Start of Block
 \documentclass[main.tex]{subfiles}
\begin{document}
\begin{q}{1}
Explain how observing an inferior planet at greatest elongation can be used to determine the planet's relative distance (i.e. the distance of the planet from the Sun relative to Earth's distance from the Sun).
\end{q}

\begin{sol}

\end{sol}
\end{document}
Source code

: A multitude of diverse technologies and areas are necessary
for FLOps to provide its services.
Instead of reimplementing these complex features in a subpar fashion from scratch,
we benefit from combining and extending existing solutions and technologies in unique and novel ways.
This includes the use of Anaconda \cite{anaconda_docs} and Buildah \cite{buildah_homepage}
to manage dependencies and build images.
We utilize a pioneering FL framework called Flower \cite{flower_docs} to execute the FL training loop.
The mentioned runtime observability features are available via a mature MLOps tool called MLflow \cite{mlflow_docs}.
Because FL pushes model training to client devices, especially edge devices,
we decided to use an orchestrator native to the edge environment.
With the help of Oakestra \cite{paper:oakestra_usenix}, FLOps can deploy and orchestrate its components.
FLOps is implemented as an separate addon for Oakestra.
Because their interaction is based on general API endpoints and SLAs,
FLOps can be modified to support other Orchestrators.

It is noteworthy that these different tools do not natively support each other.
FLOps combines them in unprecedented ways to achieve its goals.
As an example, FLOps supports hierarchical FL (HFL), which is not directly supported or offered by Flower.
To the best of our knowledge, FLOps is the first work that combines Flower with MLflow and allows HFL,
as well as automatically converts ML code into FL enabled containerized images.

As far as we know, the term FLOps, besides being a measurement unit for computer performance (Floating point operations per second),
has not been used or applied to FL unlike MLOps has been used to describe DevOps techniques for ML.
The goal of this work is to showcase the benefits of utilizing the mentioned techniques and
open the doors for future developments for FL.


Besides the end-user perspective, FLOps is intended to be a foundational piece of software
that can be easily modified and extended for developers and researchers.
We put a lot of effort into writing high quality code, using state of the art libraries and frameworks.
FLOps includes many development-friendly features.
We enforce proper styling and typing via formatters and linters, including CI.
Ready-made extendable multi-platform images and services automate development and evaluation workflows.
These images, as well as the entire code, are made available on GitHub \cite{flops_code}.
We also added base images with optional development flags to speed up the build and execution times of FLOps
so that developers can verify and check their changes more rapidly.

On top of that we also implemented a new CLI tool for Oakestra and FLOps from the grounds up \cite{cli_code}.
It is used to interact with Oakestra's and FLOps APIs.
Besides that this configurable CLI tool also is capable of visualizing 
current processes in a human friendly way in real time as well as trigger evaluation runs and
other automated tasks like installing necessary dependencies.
End of Block
Start of Block
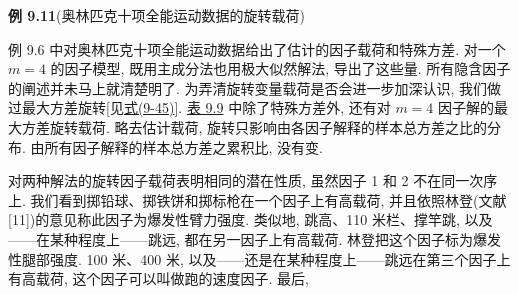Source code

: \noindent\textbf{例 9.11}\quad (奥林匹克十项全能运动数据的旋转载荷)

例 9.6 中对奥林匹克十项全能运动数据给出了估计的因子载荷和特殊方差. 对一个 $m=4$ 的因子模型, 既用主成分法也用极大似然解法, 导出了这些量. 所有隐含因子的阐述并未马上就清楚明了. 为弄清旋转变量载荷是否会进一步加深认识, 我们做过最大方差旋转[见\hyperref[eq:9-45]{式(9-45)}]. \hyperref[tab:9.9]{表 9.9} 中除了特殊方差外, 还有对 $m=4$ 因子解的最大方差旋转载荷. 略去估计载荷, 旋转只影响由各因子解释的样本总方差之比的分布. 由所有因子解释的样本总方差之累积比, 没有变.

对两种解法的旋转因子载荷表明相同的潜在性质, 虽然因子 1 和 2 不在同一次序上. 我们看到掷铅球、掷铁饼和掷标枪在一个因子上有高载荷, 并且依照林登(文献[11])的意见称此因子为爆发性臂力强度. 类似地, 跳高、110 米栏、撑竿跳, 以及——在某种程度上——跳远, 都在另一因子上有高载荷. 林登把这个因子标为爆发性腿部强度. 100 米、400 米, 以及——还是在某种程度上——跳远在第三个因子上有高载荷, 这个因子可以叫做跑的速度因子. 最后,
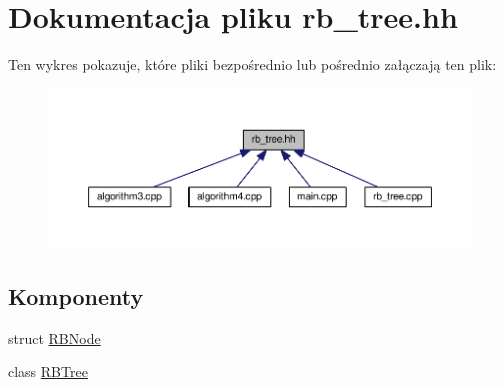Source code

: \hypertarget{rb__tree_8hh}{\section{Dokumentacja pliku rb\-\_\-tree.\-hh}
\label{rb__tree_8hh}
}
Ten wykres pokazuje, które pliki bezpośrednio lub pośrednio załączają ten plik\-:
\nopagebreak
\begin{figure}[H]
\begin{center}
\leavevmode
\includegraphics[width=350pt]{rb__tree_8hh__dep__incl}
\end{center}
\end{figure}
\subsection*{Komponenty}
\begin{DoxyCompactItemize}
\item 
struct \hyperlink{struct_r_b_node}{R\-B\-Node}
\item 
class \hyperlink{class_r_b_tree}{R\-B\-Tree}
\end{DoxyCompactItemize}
End of Block
Exercise instructions: Reproduce every line from the entries that holds the word "Flower".

Task solution:
We utilize a pioneering FL framework called Flower \cite{flower_docs} to execute the FL training loop.
As an example, FLOps supports hierarchical FL (HFL), which is not directly supported or offered by Flower.
To the best of our knowledge, FLOps is the first work that combines Flower with MLflow and allows HFL,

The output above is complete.